▸ THE PROBLEM
Set down all of the records exactly.

▸ EXERCISE DATA
BEGIN

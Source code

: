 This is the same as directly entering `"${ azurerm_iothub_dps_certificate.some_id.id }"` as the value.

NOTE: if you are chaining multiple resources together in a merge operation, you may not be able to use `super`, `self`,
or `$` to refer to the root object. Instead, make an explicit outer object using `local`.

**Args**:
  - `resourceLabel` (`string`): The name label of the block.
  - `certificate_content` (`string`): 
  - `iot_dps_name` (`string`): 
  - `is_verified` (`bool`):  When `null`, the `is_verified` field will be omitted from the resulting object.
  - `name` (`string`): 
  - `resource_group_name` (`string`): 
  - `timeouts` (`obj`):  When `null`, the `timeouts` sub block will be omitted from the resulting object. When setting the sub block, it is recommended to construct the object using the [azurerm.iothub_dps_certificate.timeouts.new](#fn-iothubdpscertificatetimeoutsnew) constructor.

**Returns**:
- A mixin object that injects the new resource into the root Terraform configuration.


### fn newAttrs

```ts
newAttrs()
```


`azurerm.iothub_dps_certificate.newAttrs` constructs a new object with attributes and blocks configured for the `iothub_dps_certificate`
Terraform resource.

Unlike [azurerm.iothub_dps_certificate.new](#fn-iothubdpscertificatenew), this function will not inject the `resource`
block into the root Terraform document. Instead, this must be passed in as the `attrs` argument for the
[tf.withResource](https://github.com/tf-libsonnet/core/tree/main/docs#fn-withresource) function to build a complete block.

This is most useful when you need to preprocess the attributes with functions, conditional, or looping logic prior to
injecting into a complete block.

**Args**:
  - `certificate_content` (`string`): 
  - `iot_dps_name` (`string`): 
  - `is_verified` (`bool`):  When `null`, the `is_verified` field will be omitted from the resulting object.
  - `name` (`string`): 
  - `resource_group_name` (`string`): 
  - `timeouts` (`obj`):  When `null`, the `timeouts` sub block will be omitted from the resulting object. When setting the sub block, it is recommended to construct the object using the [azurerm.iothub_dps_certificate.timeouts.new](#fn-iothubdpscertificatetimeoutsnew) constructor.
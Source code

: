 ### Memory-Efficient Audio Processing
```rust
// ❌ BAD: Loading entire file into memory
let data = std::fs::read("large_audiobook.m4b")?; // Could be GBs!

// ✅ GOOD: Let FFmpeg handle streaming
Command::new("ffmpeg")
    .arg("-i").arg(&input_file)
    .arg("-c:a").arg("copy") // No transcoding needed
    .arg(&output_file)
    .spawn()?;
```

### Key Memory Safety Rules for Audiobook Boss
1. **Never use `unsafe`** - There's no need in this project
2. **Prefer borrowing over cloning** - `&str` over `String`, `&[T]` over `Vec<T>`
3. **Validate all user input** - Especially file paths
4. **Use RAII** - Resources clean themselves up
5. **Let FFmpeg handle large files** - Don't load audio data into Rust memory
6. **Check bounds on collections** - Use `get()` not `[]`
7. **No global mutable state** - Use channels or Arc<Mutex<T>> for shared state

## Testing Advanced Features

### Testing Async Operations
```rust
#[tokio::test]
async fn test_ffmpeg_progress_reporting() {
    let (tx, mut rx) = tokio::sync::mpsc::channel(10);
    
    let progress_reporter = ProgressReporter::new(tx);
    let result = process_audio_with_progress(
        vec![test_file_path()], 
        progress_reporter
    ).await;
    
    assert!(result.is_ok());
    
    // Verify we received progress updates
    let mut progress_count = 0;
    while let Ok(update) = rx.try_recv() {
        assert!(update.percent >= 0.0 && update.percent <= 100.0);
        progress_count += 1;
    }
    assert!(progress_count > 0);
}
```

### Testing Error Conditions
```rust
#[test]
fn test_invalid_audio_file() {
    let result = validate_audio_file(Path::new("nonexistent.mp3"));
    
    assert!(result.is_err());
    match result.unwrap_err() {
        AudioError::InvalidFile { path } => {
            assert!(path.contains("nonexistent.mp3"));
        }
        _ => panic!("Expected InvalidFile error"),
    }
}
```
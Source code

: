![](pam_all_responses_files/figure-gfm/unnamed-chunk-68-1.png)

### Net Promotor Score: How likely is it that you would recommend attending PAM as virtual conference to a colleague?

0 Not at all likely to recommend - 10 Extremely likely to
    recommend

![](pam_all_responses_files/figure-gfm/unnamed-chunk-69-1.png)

END

▸ ANSWER TO THIS PROBLEM
Source code

: This is the same as directly entering `"${ azurerm_iothub_dps_certificate.some_id.id }"` as the value.

NOTE: if you are chaining multiple resources together in a merge operation, you may not be able to use `super`, `self`,
or `$` to refer to the root object. Instead, make an explicit outer object using `local`.

**Args**:
  - `resourceLabel` (`string`): The name label of the block.
  - `certificate_content` (`string`): 
  - `iot_dps_name` (`string`): 
  - `is_verified` (`bool`):  When `null`, the `is_verified` field will be omitted from the resulting object.
  - `name` (`string`): 
  - `resource_group_name` (`string`): 
  - `timeouts` (`obj`):  When `null`, the `timeouts` sub block will be omitted from the resulting object. When setting the sub block, it is recommended to construct the object using the [azurerm.iothub_dps_certificate.timeouts.new](#fn-iothubdpscertificatetimeoutsnew) constructor.

**Returns**:
- A mixin object that injects the new resource into the root Terraform configuration.


### fn newAttrs

```ts
newAttrs()
```


`azurerm.iothub_dps_certificate.newAttrs` constructs a new object with attributes and blocks configured for the `iothub_dps_certificate`
Terraform resource.

Unlike [azurerm.iothub_dps_certificate.new](#fn-iothubdpscertificatenew), this function will not inject the `resource`
block into the root Terraform document. Instead, this must be passed in as the `attrs` argument for the
[tf.withResource](https://github.com/tf-libsonnet/core/tree/main/docs#fn-withresource) function to build a complete block.

This is most useful when you need to preprocess the attributes with functions, conditional, or looping logic prior to
injecting into a complete block.

**Args**:
  - `certificate_content` (`string`): 
  - `iot_dps_name` (`string`): 
  - `is_verified` (`bool`):  When `null`, the `is_verified` field will be omitted from the resulting object.
  - `name` (`string`): 
  - `resource_group_name` (`string`): 
  - `timeouts` (`obj`):  When `null`, the `timeouts` sub block will be omitted from the resulting object. When setting the sub block, it is recommended to construct the object using the [azurerm.iothub_dps_certificate.timeouts.new](#fn-iothubdpscertificatetimeoutsnew) constructor.
Source code

: ### Memory-Efficient Audio Processing
```rust
// ❌ BAD: Loading entire file into memory
let data = std::fs::read("large_audiobook.m4b")?; // Could be GBs!

// ✅ GOOD: Let FFmpeg handle streaming
Command::new("ffmpeg")
    .arg("-i").arg(&input_file)
    .arg("-c:a").arg("copy") // No transcoding needed
    .arg(&output_file)
    .spawn()?;
```

### Key Memory Safety Rules for Audiobook Boss
1. **Never use `unsafe`** - There's no need in this project
2. **Prefer borrowing over cloning** - `&str` over `String`, `&[T]` over `Vec<T>`
3. **Validate all user input** - Especially file paths
4. **Use RAII** - Resources clean themselves up
5. **Let FFmpeg handle large files** - Don't load audio data into Rust memory
6. **Check bounds on collections** - Use `get()` not `[]`
7. **No global mutable state** - Use channels or Arc<Mutex<T>> for shared state

## Testing Advanced Features

### Testing Async Operations
```rust
#[tokio::test]
async fn test_ffmpeg_progress_reporting() {
    let (tx, mut rx) = tokio::sync::mpsc::channel(10);
    
    let progress_reporter = ProgressReporter::new(tx);
    let result = process_audio_with_progress(
        vec![test_file_path()], 
        progress_reporter
    ).await;
    
    assert!(result.is_ok());
    
    // Verify we received progress updates
    let mut progress_count = 0;
    while let Ok(update) = rx.try_recv() {
        assert!(update.percent >= 0.0 && update.percent <= 100.0);
        progress_count += 1;
    }
    assert!(progress_count > 0);
}
```

### Testing Error Conditions
```rust
#[test]
fn test_invalid_audio_file() {
    let result = validate_audio_file(Path::new("nonexistent.mp3"));
    
    assert!(result.is_err());
    match result.unwrap_err() {
        AudioError::InvalidFile { path } => {
            assert!(path.contains("nonexistent.mp3"));
        }
        _ => panic!("Expected InvalidFile error"),
    }
}
```
Source code

:![](pam_all_responses_files/figure-gfm/unnamed-chunk-68-1.png)

### Net Promotor Score: How likely is it that you would recommend attending PAM as virtual conference to a colleague?

0 Not at all likely to recommend - 10 Extremely likely to
    recommend

![](pam_all_responses_files/figure-gfm/unnamed-chunk-69-1.png)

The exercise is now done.